ASP.NET MVC 5 - Argon2 GetBytes method hangs

[ghost]

When I run my MVC Application, the Argon2 GetBytes method does not complete but instead hangs, for a reason unbeknownst to me. I have set up breakpoints to ensure that the correct parameters are passed to the method, and this is the case, yet when I execute the GetBytes method:

var hash = argon2pass.GetBytes(64);

The application hangs and the line is never executed.

[ghost]

It is known problem and the reason why I do not use this lib:

https://github.com/kmaragon/Konscious.Security.Cryptography/issues/22 https://github.com/kmaragon/Konscious.Security.Cryptography/issues/18 https://github.com/kmaragon/Konscious.Security.Cryptography/issues/11

[ghost]

@hardhub Thanks, I didn't realise this issue was widespread, I didn't check the closed issues. That's a real bummer. Have you got any good recommendations for another library, one that you have used?

[ghost]

Oh, it appears that there are workarounds.

[ghost]

It was a reason why PDKDF2 - HMACSHA512 with very big amount of iterations is finally used instead of Argon2.

I think there are no relatively stable lib for Argon2 in C# for now. So it was decision to use time-proved algorithms. Yes it is not such effective in case of GPU.

But https://gist.github.com/epixoip/a83d38f412b4737e99bbef804a270c40

3.5 MHashes/s

SHA512 allows you to use output till 512 bits. Even with 128 bit it will enough good. But I think 256 is preferable.

For 256 bit output of PBKDF2-HMAC-SHA512 some cluster with 1000 such 8xGPU machines will try to find collision approximately in 10^60 years. It is much more than age of Universe (as we know it for now).

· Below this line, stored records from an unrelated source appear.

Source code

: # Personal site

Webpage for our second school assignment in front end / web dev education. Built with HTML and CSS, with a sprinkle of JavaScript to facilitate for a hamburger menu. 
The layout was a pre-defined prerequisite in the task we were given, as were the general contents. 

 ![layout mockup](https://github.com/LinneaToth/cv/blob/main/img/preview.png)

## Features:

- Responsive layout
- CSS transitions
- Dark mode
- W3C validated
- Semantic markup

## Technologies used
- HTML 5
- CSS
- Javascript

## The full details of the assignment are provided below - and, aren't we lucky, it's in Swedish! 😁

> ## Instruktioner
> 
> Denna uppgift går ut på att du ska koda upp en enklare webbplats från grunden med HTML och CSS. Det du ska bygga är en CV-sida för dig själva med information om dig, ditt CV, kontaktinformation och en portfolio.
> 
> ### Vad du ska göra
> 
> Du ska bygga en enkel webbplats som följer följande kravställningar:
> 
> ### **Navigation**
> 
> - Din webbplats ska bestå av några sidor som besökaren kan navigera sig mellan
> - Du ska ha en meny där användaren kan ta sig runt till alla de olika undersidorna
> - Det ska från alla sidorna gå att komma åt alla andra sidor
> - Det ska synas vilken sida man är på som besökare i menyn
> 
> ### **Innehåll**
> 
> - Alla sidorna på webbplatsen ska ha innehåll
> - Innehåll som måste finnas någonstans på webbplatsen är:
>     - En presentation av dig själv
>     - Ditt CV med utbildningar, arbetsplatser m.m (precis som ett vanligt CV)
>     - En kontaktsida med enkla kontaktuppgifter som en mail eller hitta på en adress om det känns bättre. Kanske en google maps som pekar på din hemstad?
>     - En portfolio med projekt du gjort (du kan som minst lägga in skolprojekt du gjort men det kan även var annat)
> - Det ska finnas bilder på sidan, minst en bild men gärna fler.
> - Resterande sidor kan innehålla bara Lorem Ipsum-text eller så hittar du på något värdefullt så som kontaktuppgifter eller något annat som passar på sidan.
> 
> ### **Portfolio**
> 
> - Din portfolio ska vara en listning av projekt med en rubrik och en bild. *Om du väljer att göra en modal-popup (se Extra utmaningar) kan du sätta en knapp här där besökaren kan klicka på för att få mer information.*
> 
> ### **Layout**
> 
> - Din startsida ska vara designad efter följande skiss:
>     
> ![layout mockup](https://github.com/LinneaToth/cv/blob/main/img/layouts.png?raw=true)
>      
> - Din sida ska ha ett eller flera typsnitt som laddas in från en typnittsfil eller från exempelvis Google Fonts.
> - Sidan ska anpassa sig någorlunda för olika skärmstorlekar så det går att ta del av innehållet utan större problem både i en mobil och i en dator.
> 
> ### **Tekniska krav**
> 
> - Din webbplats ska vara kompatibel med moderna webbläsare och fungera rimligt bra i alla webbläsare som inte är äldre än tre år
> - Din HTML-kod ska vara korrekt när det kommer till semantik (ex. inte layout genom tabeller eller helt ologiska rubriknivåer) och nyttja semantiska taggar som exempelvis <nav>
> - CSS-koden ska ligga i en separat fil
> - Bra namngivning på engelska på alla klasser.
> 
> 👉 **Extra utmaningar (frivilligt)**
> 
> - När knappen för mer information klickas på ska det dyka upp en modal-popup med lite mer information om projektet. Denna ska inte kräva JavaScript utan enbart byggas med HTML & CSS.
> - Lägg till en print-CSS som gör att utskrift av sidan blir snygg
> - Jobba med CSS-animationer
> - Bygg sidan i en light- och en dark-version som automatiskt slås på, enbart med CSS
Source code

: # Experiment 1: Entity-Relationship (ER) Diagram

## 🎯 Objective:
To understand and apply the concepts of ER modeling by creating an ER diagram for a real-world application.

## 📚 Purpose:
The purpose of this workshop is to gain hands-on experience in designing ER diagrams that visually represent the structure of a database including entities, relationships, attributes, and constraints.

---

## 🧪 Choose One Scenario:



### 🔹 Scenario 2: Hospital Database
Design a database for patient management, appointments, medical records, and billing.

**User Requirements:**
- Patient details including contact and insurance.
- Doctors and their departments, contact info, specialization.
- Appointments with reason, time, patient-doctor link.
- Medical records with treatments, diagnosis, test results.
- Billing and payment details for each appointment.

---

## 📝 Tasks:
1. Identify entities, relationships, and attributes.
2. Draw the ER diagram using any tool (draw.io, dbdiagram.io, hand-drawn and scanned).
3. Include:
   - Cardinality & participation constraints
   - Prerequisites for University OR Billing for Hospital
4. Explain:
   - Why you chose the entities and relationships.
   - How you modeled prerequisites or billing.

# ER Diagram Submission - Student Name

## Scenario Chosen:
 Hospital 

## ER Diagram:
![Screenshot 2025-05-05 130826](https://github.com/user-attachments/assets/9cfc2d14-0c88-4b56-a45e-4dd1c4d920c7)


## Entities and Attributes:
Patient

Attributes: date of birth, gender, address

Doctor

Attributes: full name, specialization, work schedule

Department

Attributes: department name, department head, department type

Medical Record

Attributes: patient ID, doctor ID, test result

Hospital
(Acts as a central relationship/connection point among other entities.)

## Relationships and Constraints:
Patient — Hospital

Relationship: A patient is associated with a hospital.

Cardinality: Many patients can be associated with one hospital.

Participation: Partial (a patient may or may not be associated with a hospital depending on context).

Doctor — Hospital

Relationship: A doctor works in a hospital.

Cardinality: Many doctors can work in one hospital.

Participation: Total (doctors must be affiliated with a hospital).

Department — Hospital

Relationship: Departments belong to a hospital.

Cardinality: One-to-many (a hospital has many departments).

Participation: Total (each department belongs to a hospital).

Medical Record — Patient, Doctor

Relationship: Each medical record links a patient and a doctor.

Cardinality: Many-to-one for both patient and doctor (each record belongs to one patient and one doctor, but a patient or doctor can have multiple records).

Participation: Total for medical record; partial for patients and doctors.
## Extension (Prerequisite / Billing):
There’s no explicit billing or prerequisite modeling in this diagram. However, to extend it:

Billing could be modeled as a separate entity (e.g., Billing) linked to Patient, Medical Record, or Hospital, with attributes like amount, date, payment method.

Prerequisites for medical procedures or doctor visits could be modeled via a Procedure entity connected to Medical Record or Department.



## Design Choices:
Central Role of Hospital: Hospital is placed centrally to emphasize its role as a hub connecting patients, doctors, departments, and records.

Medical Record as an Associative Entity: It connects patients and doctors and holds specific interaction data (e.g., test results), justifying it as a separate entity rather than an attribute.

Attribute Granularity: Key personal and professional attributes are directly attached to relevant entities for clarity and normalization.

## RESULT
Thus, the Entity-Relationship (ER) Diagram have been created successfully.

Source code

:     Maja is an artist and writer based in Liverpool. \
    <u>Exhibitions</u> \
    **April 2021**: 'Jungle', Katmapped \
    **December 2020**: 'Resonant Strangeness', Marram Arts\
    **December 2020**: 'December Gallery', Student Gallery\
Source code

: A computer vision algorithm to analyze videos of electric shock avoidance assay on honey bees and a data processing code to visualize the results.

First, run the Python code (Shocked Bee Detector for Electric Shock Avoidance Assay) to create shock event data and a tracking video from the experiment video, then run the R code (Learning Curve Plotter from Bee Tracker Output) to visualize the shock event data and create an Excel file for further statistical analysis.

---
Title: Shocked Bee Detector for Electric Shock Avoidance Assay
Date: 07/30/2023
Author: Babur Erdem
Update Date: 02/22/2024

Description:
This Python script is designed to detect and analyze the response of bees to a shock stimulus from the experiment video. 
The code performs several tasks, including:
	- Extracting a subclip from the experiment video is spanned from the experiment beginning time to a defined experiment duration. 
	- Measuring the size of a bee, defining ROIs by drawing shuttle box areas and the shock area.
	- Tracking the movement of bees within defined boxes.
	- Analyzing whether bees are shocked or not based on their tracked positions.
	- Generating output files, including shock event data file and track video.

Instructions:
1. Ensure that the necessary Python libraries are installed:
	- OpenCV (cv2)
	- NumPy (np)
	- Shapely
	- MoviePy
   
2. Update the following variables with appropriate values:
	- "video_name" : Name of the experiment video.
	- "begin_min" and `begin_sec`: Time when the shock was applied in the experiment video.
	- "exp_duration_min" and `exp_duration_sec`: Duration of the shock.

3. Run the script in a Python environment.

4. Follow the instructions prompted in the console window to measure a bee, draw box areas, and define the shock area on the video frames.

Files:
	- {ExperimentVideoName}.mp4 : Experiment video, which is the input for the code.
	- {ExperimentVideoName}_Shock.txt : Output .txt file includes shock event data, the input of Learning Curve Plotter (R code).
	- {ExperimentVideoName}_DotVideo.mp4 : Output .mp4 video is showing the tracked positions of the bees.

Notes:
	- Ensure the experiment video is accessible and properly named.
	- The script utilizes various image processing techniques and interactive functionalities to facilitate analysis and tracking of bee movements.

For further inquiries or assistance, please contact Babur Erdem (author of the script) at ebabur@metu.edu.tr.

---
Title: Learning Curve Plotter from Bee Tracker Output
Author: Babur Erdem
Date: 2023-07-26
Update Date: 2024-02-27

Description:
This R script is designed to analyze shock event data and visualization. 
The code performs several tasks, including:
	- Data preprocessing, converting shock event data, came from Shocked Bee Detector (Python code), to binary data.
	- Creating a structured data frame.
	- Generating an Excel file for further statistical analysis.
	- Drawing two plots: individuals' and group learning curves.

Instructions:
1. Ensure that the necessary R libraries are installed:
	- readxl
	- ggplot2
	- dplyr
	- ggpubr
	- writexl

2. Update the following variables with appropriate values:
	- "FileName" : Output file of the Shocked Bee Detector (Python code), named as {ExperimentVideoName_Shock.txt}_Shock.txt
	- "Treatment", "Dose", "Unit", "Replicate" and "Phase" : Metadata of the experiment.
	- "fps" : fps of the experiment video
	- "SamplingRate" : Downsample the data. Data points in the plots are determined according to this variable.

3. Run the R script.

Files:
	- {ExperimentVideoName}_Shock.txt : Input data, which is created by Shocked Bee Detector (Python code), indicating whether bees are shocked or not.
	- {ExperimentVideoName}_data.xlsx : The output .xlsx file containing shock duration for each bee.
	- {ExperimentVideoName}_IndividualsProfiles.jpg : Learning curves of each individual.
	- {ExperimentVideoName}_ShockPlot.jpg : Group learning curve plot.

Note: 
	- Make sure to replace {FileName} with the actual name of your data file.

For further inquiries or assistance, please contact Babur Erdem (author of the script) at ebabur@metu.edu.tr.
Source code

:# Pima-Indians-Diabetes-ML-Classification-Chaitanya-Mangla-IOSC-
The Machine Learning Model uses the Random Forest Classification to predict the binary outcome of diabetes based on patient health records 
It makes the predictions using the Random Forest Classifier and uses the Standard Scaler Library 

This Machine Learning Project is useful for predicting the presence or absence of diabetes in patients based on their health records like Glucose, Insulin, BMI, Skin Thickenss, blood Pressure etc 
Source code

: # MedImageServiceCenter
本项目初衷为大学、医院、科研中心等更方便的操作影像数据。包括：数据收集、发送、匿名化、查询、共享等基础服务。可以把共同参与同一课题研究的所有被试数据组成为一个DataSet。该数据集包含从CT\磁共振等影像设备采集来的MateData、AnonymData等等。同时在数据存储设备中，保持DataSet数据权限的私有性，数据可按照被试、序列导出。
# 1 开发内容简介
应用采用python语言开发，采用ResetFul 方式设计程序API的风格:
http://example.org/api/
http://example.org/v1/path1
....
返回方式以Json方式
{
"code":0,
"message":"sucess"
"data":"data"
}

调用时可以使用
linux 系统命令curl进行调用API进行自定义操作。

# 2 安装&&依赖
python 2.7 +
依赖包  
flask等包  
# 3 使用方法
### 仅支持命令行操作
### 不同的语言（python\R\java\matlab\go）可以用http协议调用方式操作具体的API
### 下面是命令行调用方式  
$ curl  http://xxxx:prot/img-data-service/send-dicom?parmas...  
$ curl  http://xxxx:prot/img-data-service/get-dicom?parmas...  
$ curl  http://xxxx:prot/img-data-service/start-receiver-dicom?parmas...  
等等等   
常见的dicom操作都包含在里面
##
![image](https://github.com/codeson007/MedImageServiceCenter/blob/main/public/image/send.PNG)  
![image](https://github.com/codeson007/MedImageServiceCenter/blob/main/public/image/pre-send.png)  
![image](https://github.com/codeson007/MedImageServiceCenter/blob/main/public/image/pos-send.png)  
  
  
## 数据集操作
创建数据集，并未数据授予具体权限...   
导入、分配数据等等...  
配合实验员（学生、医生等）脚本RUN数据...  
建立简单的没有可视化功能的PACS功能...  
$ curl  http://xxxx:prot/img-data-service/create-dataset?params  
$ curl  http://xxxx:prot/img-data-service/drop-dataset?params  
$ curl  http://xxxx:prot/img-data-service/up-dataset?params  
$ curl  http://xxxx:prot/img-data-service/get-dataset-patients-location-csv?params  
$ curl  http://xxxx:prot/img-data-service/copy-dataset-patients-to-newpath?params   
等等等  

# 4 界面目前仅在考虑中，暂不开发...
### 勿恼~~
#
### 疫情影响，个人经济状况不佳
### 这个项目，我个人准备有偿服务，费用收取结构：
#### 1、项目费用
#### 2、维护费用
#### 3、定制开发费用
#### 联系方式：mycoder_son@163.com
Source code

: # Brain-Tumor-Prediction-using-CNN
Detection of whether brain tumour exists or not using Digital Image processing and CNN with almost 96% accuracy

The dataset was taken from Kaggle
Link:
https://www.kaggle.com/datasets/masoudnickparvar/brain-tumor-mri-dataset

So I recommend you to use first of all salt to avoid rainbow table attack (though I do not know any existing rainbow table for PBKDF2-HMAC-SHA512) and much more important - try to avoid dictionary attack (use secure random passwords).

Also you can try bcrypt or scrypt. But common rules are the same.

[ghost]

@hardhub Nice link, thanks for posting it. I take password security very seriously and in terms of password hashing itself I making sure that it will not be susceptible to any kind of brute-force attacks, rainbow tables and dictionary attacks as you have said. I would rather use a relatively recently proved KDF such as yescrypt/Lyra2 if I can't use Argon2.

Salts are an absolute minimum and I'm imposing somewhat good restrictions on what kind of passwords users can use, and make calls to the Pwned Passwords API to make sure they're not publicly exposed along with that.

[kmaragon]

I'm Closing this. The issue should be fixed (by putting the 'workaround' into the base library). Otherwise, not to disparage this conversation. It's a perfectly valid and useful conversation. But this is probably the wrong venue for it.